Already his first novel, THE WHEEL OF ETERNITY, earned Tibor Rode comparisons to Dan Brown in the press.
With his new book, THE MONA LISA VIRUS, the author has now secured himself a place among the top international thriller authors, as he plunges his readers into a story about a global conspiracy with a single objective: To destroy beauty.
In the United States, a tour bus carrying a group of beauty queens vanishes. Only a short time later, some of the girls resurface but their faces and bodies have been horribly disfigured by plastic surgeries.

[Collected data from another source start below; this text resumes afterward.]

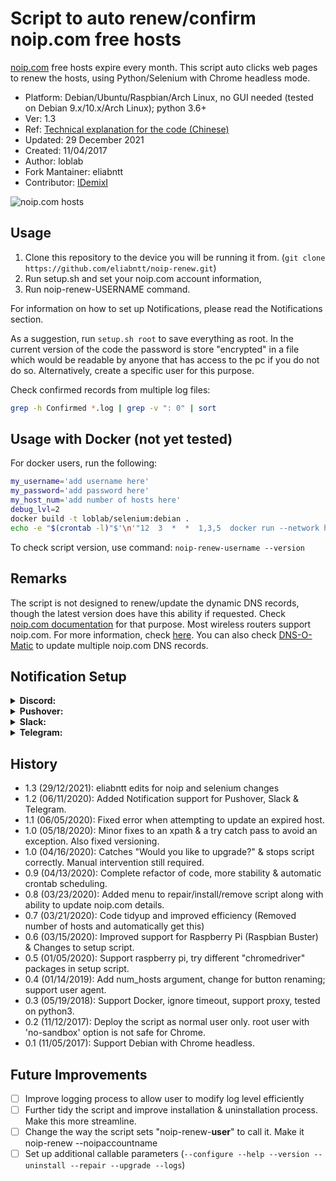 # Script to auto renew/confirm noip.com free hosts

[noip.com](https://www.noip.com/) free hosts expire every month.
This script auto clicks web pages to renew the hosts,
using Python/Selenium with Chrome headless mode.

- Platform: Debian/Ubuntu/Raspbian/Arch Linux, no GUI needed (tested on Debian 9.x/10.x/Arch Linux); python 3.6+
- Ver: 1.3
- Ref: [Technical explanation for the code (Chinese)](http://www.jianshu.com/p/3c8196175147)
- Updated: 29 December 2021
- Created: 11/04/2017
- Author: loblab
- Fork Mantainer: eliabntt
- Contributor: [IDemixI](https://www.github.com/IDemixI)

![noip.com hosts](https://raw.githubusercontent.com/loblab/noip-renew/master/screenshot.png)


## Usage

1. Clone this repository to the device you will be running it from. (`git clone https://github.com/eliabntt/noip-renew.git`)
2. Run setup.sh and set your noip.com account information,
3. Run noip-renew-USERNAME command.

For information on how to set up Notifications, please read the Notifications section.

As a suggestion, run `setup.sh root` to save everything as root. In the current version of the code the password is store "encrypted" in a file which would be readable by anyone that has access to the pc if you do not do so. Alternatively, create a specific user for this purpose.

Check confirmed records from multiple log files:

``` bash
grep -h Confirmed *.log | grep -v ": 0" | sort
```

## Usage with Docker (not yet tested)

For docker users, run the following:
```sh
my_username='add username here'
my_password='add password here'
my_host_num='add number of hosts here'
debug_lvl=2
docker build -t loblab/selenium:debian .
echo -e "$(crontab -l)"$'\n'"12  3  *  *  1,3,5  docker run --network host loblab/selenium:debian ${my_username} ${my_password} ${my_host_num} ${debug_lvl}" | crontab -
```

To check script version, use command: ``noip-renew-username --version``


## Remarks

The script is not designed to renew/update the dynamic DNS records, though the latest version does have this ability if requested.
Check [noip.com documentation](https://www.noip.com/integrate) for that purpose.
Most wireless routers support noip.com. For more information, check [here](https://www.noip.com/support/knowledgebase/what-devices-support-no-ips-dynamic-dns-update-service/).
You can also check [DNS-O-Matic](https://dnsomatic.com/) to update multiple noip.com DNS records.


## Notification Setup

<details><summary><strong>Discord:</strong></summary>
<p>

1. Sign up on the [Discord website](https://discord.com/login).

2. After creating an account, create a server.

![Create Discord Server](https://user-images.githubusercontent.com/23632287/85154342-3c2d8c80-b24f-11ea-9404-05a24b500dc2.png)

3. Once this is done, right click on server > server settings > webhooks

![Navigate to Webhooks](https://user-images.githubusercontent.com/23632287/85154382-48b1e500-b24f-11ea-9e9b-e7a30c513a15.png)

4. Create a new webhook with a name of choice. Mine is "No-IP Host Monitor" and assign it to a channel.

![Create new Webhook](https://user-images.githubusercontent.com/23632287/85154439-5bc4b500-b24f-11ea-88bc-75c9ce4b88c4.png)

5. Copy the Webhook URL and enter this during setup. 

</p>
</details>

<details><summary><strong>Pushover:</strong></summary>
<p>

1. Create an account over at https://pushover.net/signup.

2. After signing up and confirming your account, you should see a User Key. This is required during setup.

![Pushover User Key](https://user-images.githubusercontent.com/23632287/85068139-d0451880-b1a9-11ea-89f1-ab0daf8a3921.png)

3. Create a [new application/API Token](https://pushover.net/apps/build). I've named mine "No-IP Host Monitor".

![New Pushover App](https://user-images.githubusercontent.com/23632287/85068447-51041480-b1aa-11ea-8d30-6650488502ef.png)

4. Once you've created your new App, you will see an API Token/Key. This is also required during setup.

![Pushover API Token](https://user-images.githubusercontent.com/23632287/85068512-71cc6a00-b1aa-11ea-86d1-f360ad08ce2f.png)

5. Make sure you have the Pushover Application installed on your [device of choice](https://pushover.net/clients).

6. When running setup.sh, insert your pushover details when prompted.

</p>
</details>

<details><summary><strong>Slack:</strong></summary>
<p>

1. Create an account over at https://slack.com/get-started#/create and set up your Team.

2. Once you're all set up, you will need to [create a new app](https://api.slack.com/apps)

![New Slack App](https://user-images.githubusercontent.com/23632287/85068598-9b859100-b1aa-11ea-9a87-4df4388f0309.png)

3. The next step is to set up the correct permissions so that we can send a message with an image to Slack.

![Slack Bot Permissions](https://user-images.githubusercontent.com/23632287/85078604-ad702f80-b1bc-11ea-887b-24dc445fbc98.png)

4. The required scopes are chat:write & files:write. These can be added by clicking "Add an OAuth Scope"

![Add Scope](https://user-images.githubusercontent.com/23632287/85078653-ca0c6780-b1bc-11ea-825f-ee9e28c2fb70.png)

5. Once the scopes have been added, make sure you Reinstall App to reflect these changes.

![Reinstall App](https://user-images.githubusercontent.com/23632287/85078735-fe802380-b1bc-11ea-8a01-4d6f59e9df0a.png)

6. Make a note of your Bot User OAuth Access Token as this is used during setup.

![Bot Auth Token](https://user-images.githubusercontent.com/23632287/85078760-0c35a900-b1bd-11ea-9c67-e1f39bfe3073.png)

7. Now you must make sure that you add the bot to your channel of choice. This channel will be used during setup.

![Add bot to Channel](https://user-images.githubusercontent.com/23632287/85078811-2ff8ef00-b1bd-11ea-9543-cf616bfc56b2.png)

8. Install the script, entering your Access Token and Channel when prompted.

</p>
</details>

<details><summary><strong>Telegram:</strong></summary>
<p>

1. Create a Telegram account by downloading the App to your device https://telegram.org/.
   - <sub>Please note, for Telegram you need to use your mobile number.</sub>

2. After you have an account set up, I recommend setting the bot up using a [browser](https://web.telegram.org/) on a device you can copy and paste from.

3. Navigate to https://telegram.me/BotFather and set up a new bot. I did this using `/start` followed by `/newbot`.

![Telegram BotFather](https://user-images.githubusercontent.com/23632287/85134354-3fffe580-b234-11ea-98f9-e64306c9c264.png)

4. Follow the steps through, naming your bot. Finding a free username was tricky.

5. You will now be given an access token. This will be needed for setup so make a note of this.

![Telegram Access Token](https://user-images.githubusercontent.com/23632287/85134895-1abfa700-b235-11ea-8fab-66ef43a1bb86.png)

6. Click the link to your bot in order to open a chat window with it. Keep this window open for now.

7. Run setup.sh and select Telegram. When prompted to enter an access token, enter the token you received earlier.

8. You should now be given a 5 digit code which you must send via Telegram to your bot. Setup of Telegram is now complete.

![Telegram Setup Complete](https://user-images.githubusercontent.com/23632287/85134940-257a3c00-b235-11ea-804b-1e50f4724736.png)

</p>
</details>

## History
- 1.3 (29/12/2021): eliabntt edits for noip and selenium changes
- 1.2 (06/11/2020): Added Notification support for Pushover, Slack & Telegram. 
- 1.1 (06/05/2020): Fixed error when attempting to update an expired host.
- 1.0 (05/18/2020): Minor fixes to an xpath & a try catch pass to avoid an exception. Also fixed versioning.
- 1.0 (04/16/2020): Catches "Would you like to upgrade?" & stops script correctly. Manual intervention still required.
- 0.9 (04/13/2020): Complete refactor of code, more stability & automatic crontab scheduling.
- 0.8 (03/23/2020): Added menu to repair/install/remove script along with ability to update noip.com details.
- 0.7 (03/21/2020): Code tidyup and improved efficiency (Removed number of hosts and automatically get this)
- 0.6 (03/15/2020): Improved support for Raspberry Pi (Raspbian Buster) & Changes to setup script.
- 0.5 (01/05/2020): Support raspberry pi, try different "chromedriver" packages in setup script.
- 0.4 (01/14/2019): Add num_hosts argument, change for button renaming; support user agent.
- 0.3 (05/19/2018): Support Docker, ignore timeout, support proxy, tested on python3.
- 0.2 (11/12/2017): Deploy the script as normal user only. root user with 'no-sandbox' option is not safe for Chrome.
- 0.1 (11/05/2017): Support Debian with Chrome headless.

## Future Improvements

- [ ] Improve logging process to allow user to modify log level efficiently 
- [ ] Further tidy the script and improve installation & uninstallation process. Make this more streamline.
- [ ] Change the way the script sets "noip-renew-<strong>user</strong>" to call it. Make it noip-renew --noipaccountname
- [ ] Set up additional callable parameters (`--configure --help --version --uninstall --repair --upgrade --logs`)
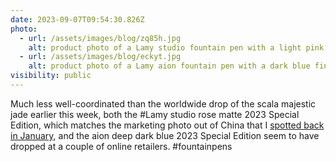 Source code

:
 ```yaml
---
date: 2023-09-07T09:54:30.826Z
photo:
  - url: /assets/images/blog/zq85h.jpg
    alt: product photo of a Lamy studio fountain pen with a light pink, matte finish
  - url: /assets/images/blog/eckyt.jpg
    alt: product photo of a Lamy aion fountain pen with a dark blue finish
visibility: public
---
```


Much less well-coordinated than the worldwide drop of the scala majestic jade earlier this week, both the #Lamy studio rose matte 2023 Special Edition, which matches the marketing photo out of China that I [spotted back in January](https://kevinyank.com/photos/g6zli/), and the aion deep dark blue 2023 Special Edition seem to have dropped at a couple of online retailers. #fountainpens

In Leipzig, Germany, unknown subjects blow up the Old City Hall and in the refectory of the Dominican convent Santa Maria delle Grazie in Milan, Italy, the famous mural “The Last Supper” by Leonardo da Vinci is destroyed in an acid attack. The Old City Hall and the painting are considered to be classic examples for compositions following the rules of the Golden Ratio, a specific proportion that is regarded as a principle for ideal esthetic proportions in art, architecture, and craftwork. At the same time, a new kind of computer virus spreads like wildfire across the globe attacking image files and altering them following a certain pattern.
How are these events connected? This is the question Boston neuroscientist Helen Morgan has to ask herself when her daughter disappears and the clues send her to Europe – right into the heart of a conspiracy that leads her to self-made billionaire and software pioneer Pavel Weisz and seems to have its roots in the creation of the famous Mona Lisa painting five hundred years ago.